(Dataset items)
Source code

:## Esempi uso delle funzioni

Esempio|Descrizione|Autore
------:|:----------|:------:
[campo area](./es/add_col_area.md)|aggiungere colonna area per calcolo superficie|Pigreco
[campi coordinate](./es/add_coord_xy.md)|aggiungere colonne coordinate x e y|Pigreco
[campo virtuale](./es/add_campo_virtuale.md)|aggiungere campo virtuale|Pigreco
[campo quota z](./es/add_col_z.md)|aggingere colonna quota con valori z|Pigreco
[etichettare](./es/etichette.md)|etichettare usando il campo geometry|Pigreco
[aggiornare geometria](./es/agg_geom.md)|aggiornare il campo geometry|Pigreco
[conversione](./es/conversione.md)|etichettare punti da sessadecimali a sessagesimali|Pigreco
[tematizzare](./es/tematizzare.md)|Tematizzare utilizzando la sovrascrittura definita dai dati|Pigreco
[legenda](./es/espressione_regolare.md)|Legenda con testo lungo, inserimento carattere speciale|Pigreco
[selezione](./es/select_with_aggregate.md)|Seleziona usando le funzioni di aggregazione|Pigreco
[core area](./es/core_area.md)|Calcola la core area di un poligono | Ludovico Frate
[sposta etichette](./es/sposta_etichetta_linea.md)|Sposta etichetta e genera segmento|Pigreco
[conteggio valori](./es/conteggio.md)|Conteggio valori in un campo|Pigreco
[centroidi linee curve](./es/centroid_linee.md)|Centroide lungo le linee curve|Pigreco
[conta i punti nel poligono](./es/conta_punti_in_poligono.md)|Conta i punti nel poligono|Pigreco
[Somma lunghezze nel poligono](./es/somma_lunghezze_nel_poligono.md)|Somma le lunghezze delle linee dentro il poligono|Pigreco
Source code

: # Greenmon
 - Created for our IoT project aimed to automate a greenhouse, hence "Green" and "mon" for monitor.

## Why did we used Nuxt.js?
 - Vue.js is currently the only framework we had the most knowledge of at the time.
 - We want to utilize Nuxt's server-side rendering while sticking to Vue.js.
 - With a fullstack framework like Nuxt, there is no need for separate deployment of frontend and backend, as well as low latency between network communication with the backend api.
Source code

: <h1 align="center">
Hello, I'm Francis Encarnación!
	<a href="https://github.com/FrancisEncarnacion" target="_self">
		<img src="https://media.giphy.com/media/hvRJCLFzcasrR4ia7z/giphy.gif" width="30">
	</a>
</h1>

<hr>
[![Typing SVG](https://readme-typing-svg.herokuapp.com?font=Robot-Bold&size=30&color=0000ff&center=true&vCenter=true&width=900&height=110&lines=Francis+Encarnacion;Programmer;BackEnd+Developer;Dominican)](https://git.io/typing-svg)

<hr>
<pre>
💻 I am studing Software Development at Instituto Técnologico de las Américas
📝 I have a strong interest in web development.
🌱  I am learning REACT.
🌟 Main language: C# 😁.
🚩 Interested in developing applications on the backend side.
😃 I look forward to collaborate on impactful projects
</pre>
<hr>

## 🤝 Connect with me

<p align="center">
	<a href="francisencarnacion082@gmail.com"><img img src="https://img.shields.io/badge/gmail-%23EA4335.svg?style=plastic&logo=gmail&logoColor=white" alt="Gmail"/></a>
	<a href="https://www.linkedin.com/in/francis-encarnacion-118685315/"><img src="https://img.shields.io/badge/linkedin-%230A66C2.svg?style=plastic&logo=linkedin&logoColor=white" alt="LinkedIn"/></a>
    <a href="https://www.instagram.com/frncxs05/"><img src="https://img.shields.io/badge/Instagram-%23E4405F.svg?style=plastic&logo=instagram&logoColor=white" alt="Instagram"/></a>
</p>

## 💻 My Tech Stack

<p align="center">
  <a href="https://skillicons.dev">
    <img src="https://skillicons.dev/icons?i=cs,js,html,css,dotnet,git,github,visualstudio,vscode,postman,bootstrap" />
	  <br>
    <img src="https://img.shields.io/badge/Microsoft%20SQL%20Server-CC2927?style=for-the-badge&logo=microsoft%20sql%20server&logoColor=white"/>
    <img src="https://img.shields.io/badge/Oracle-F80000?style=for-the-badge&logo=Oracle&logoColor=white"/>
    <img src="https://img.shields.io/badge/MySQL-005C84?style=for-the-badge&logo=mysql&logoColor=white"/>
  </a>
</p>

= TASK =
State how many lines in the entries hold the word "lungo", giving the number alone.

= SOLVED EXERCISE =
2